The result should be the lines from the one holding "Copied from the" to the final line of the records, retyped exactly.

■ ■ ■

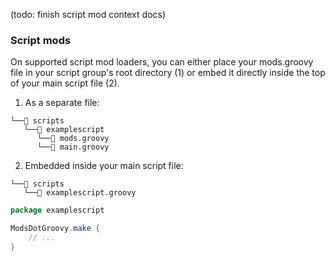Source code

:(todo: finish script mod context docs)
### Script mods
On supported script mod loaders, you can either place your mods.groovy file in your script group's root directory (1) or
embed it directly inside the top of your main script file (2).

1. As a separate file:
```
└──📂 scripts
   └──📂 examplescript
      └──📄 mods.groovy
      └──📄 main.groovy
```

2. Embedded inside your main script file:
```
└──📂 scripts
   └──📄 examplescript.groovy
```

```groovy
package examplescript

ModsDotGroovy.make {
    // ...
}
```
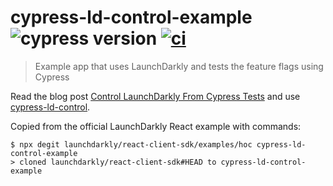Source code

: # cypress-ld-control-example ![cypress version](https://img.shields.io/badge/cypress-9.5.1-brightgreen) [![ci](https://github.com/bahmutov/cypress-ld-control-example/actions/workflows/ci.yml/badge.svg?branch=main)](https://github.com/bahmutov/cypress-ld-control-example/actions/workflows/ci.yml)

> Example app that uses LaunchDarkly and tests the feature flags using Cypress

Read the blog post [Control LaunchDarkly From Cypress Tests](https://glebbahmutov.com/blog/cypress-and-launchdarkly/) and use [cypress-ld-control](https://github.com/bahmutov/cypress-ld-control).

Copied from the official LaunchDarkly React example with commands:

```
$ npx degit launchdarkly/react-client-sdk/examples/hoc cypress-ld-control-example
> cloned launchdarkly/react-client-sdk#HEAD to cypress-ld-control-example
```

■ ■ ■

ANSWER AREA
Copied from the official LaunchDarkly React example with commands:

```
$ npx degit launchdarkly/react-client-sdk/examples/hoc cypress-ld-control-example
> cloned launchdarkly/react-client-sdk#HEAD to cypress-ld-control-example
```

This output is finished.